Front Side Bus

In computer lingo, Front Side Bus, or FSB, is a bus that brings data from the Northbridge to the CPU and vice-versa. The speed with which the data is transferred depends on the ability of the specific hardware used.

FSB Usage and History

FSB is the alternative name for data and address buses in the CPU, defined by the datasheet produced by the manufacturer. This is associated with several CPU buses used on the motherboards, but seldom with data and buses used in the embedded systems.

The FSB serves like a connection between the CPU and the chipset. The Chipset is divided into the Northbridge and Southbridge, and serves as a connection point for the other buses within the system. Buses like the ACP and PCI connect to this chipset in order for data to stream within devices. The secondary buses are usually moved at speeds that are taken from a front side bus clock, but are not essentially synchronous.

Many manufacturers used to publish FSB’s speed in MT/s (megatransfers per second). This changed and they started to publish it in megahertz, mainly because the transfers can be executed in each cycle in clock frequency.


The FSB has the advantage of high flexibility and low cost. There is no hypothetical limit to the numbers of CPUs that can be connected to the FSB, though its performance will certainly be impaired.


Utilizing an FSB is a tradition that is slowly disappearing. This bus used to be a central connection for all the system devices and the CPU, but it has waned with the increased usage of point-to-point buses.
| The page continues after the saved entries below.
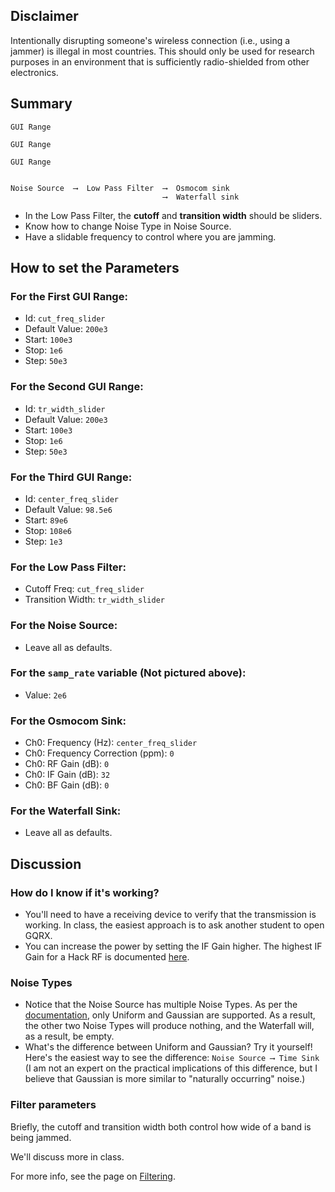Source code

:## Disclaimer

Intentionally disrupting someone's wireless connection (i.e., using a jammer) is illegal in most countries. This should only be used for research purposes in an environment that is sufficiently radio-shielded from other electronics.

## Summary

```
GUI Range

GUI Range

GUI Range


Noise Source  ⟶  Low Pass Filter  ⟶  Osmocom sink
                                  ⟶  Waterfall sink
```

- In the Low Pass Filter, the **cutoff** and **transition width** should be sliders.
- Know how to change Noise Type in Noise Source.
- Have a slidable frequency to control where you are jamming.

## How to set the Parameters

### For the First GUI Range:

- Id: `cut_freq_slider`
- Default Value: `200e3`
- Start: `100e3`
- Stop: `1e6`
- Step: `50e3`

### For the Second GUI Range:

- Id: `tr_width_slider`
- Default Value: `200e3`
- Start: `100e3`
- Stop: `1e6`
- Step: `50e3`

### For the Third GUI Range:

- Id: `center_freq_slider`
- Default Value: `98.5e6`
- Start: `89e6`
- Stop: `108e6`
- Step: `1e3`

### For the Low Pass Filter:

- Cutoff Freq: `cut_freq_slider`
- Transition Width: `tr_width_slider`

### For the Noise Source:

- Leave all as defaults.

### For the `samp_rate` variable (Not pictured above):

- Value: `2e6`

### For the Osmocom Sink:

- Ch0: Frequency (Hz): `center_freq_slider`
- Ch0: Frequency Correction (ppm): `0`
- Ch0: RF Gain (dB): `0`
- Ch0: IF Gain (dB): `32`
- Ch0: BF Gain (dB): `0`

### For the Waterfall Sink:

- Leave all as defaults.

## Discussion

### How do I know if it's working?

- You'll need to have a receiving device to verify that the transmission is working. In class, the easiest approach is to ask another student to open GQRX.
- You can increase the power by setting the IF Gain higher. The highest IF Gain for a Hack RF is documented [here](https://hackrf.readthedocs.io/en/latest/faq.html#what-gain-controls-are-provided-by-hackrf).

### Noise Types

- Notice that the Noise Source has multiple Noise Types. As per the [documentation](https://wiki.gnuradio.org/index.php/Noise_Source), only Uniform and Gaussian are supported. As a result, the other two Noise Types will produce nothing, and the Waterfall will, as a result, be empty.
- What's the difference between Uniform and Gaussian? Try it yourself!  
  Here's the easiest way to see the difference: `Noise Source ⟶ Time Sink`  
  (I am not an expert on the practical implications of this difference, but I believe that Gaussian is more similar to  "naturally occurring" noise.)

### Filter parameters

Briefly, the cutoff and transition width both control how wide of a band is being jammed.

We'll discuss more in class.

For more info, see the page on [Filtering](https://github.com/python-can-define-radio/sdr-course/wiki/180-Filtering).



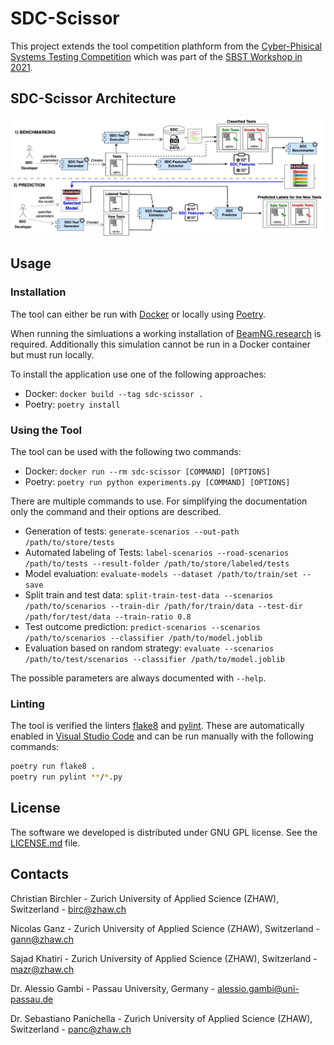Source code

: # SDC-Scissor

This project extends the tool competition plathform from the [Cyber-Phisical Systems Testing Competition](https://github.com/se2p/tool-competition-av) which was part of the [SBST Workshop in 2021](https://sbst21.github.io/).

## SDC-Scissor Architecture

![Architecture Diagram](images/sdc-scissor-architecture.jpg)

## Usage

### Installation

The tool can either be run with [Docker](https://docs.docker.com/get-docker/) or locally using [Poetry](https://python-poetry.org/docs/).

When running the simluations a working installation of [BeamNG.research](https://beamng.gmbh/research/) is required.
Additionally this simulation cannot be run in a Docker container but must run locally.

To install the application use one of the following approaches:

* Docker: `docker build --tag sdc-scissor .`
* Poetry: `poetry install`

### Using the Tool

The tool can be used with the following two commands:

* Docker: `docker run --rm sdc-scissor [COMMAND] [OPTIONS]`
* Poetry: `poetry run python experiments.py [COMMAND] [OPTIONS]`

There are multiple commands to use.
For simplifying the documentation only the command and their options are described.

* Generation of tests: `generate-scenarios --out-path /path/to/store/tests`
* Automated labeling of Tests: `label-scenarios --road-scenarios /path/to/tests --result-folder /path/to/store/labeled/tests`
* Model evaluation: `evaluate-models --dataset /path/to/train/set --save`
* Split train and test data: `split-train-test-data --scenarios /path/to/scenarios --train-dir /path/for/train/data --test-dir /path/for/test/data --train-ratio 0.8`
* Test outcome prediction: `predict-scenarios --scenarios /path/to/scenarios --classifier /path/to/model.joblib`
* Evaluation based on random strategy: `evaluate --scenarios /path/to/test/scenarios --classifier /path/to/model.joblib`

The possible parameters are always documented with `--help`.

### Linting

The tool is verified the linters [flake8](https://flake8.pycqa.org/en/latest/) and [pylint](https://pylint.org).
These are automatically enabled in [Visual Studio Code](https://code.visualstudio.com) and can be run manually with the following commands:

```bash
poetry run flake8 .
poetry run pylint **/*.py
```

## License
The software we developed is distributed under GNU GPL license. See the [LICENSE.md](LICENSE.md) file.

## Contacts

Christian Birchler - Zurich University of Applied Science (ZHAW), Switzerland - birc@zhaw.ch

Nicolas Ganz - Zurich University of Applied Science (ZHAW), Switzerland - gann@zhaw.ch

Sajad Khatiri - Zurich University of Applied Science (ZHAW), Switzerland - mazr@zhaw.ch

Dr. Alessio Gambi  - Passau University, Germany - alessio.gambi@uni-passau.de

Dr. Sebastiano Panichella - Zurich University of Applied Science (ZHAW), Switzerland - panc@zhaw.ch
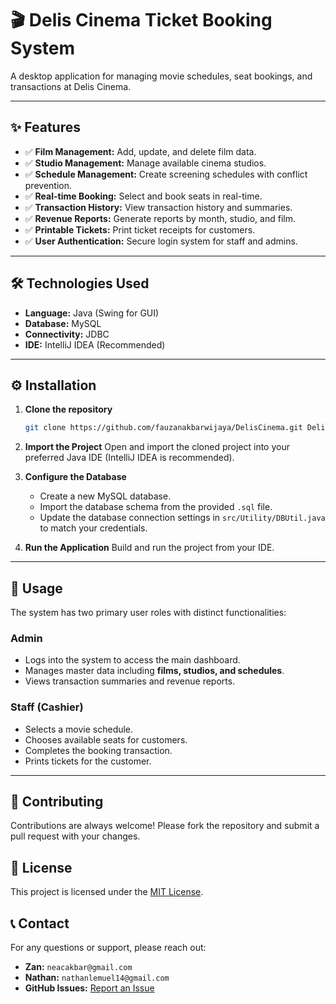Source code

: # 🎬 Delis Cinema Ticket Booking System

A desktop application for managing movie schedules, seat bookings, and transactions at Delis Cinema.

***

## ✨ Features
- ✅ **Film Management:** Add, update, and delete film data.
- ✅ **Studio Management:** Manage available cinema studios.
- ✅ **Schedule Management:** Create screening schedules with conflict prevention.
- ✅ **Real-time Booking:** Select and book seats in real-time.
- ✅ **Transaction History:** View transaction history and summaries.
- ✅ **Revenue Reports:** Generate reports by month, studio, and film.
- ✅ **Printable Tickets:** Print ticket receipts for customers.
- ✅ **User Authentication:** Secure login system for staff and admins.

***

## 🛠️ Technologies Used
- **Language:** Java (Swing for GUI)
- **Database:** MySQL
- **Connectivity:** JDBC
- **IDE:** IntelliJ IDEA (Recommended)

***

## ⚙️ Installation
1.  **Clone the repository**
    ```bash
    git clone https://github.com/fauzanakbarwijaya/DelisCinema.git DelisCinema
    ```
2.  **Import the Project**
    Open and import the cloned project into your preferred Java IDE (IntelliJ IDEA is recommended).

3.  **Configure the Database**
    -   Create a new MySQL database.
    -   Import the database schema from the provided `.sql` file.
    -   Update the database connection settings in `src/Utility/DBUtil.java` to match your credentials.

4.  **Run the Application**
    Build and run the project from your IDE.

***

## 🚀 Usage
The system has two primary user roles with distinct functionalities:

### Admin
-   Logs into the system to access the main dashboard.
-   Manages master data including **films, studios, and schedules**.
-   Views transaction summaries and revenue reports.

### Staff (Cashier)
-   Selects a movie schedule.
-   Chooses available seats for customers.
-   Completes the booking transaction.
-   Prints tickets for the customer.

***

## 🤝 Contributing
Contributions are always welcome! Please fork the repository and submit a pull request with your changes.

## 📄 License
This project is licensed under the [MIT License](LICENSE).

## 📞 Contact
For any questions or support, please reach out:
-   **Zan:** `neacakbar@gmail.com`
-   **Nathan:** `nathanlemuel14@gmail.com`
-   **GitHub Issues:** [Report an Issue](https://github.com/fauzanakbarwijaya/DelisCinema/issues)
The FSB has been recently criticized by AMD as a slow and old technology.

A slow Front Side Bus may be a hindrance and may cause a supposedly fast CPU to slow down. A CPU can actually perform individual instructions quickly, but if it cannot catch data and instructions as fast as it can execute them because of its connection to a slow FSB, the CPU speed is wasted. When this occurs, the CPU is required to wait one or more clock cycles before the memory is able to return its value. A fast CPU may also be delayed when it has to access other devices attached to the FSB.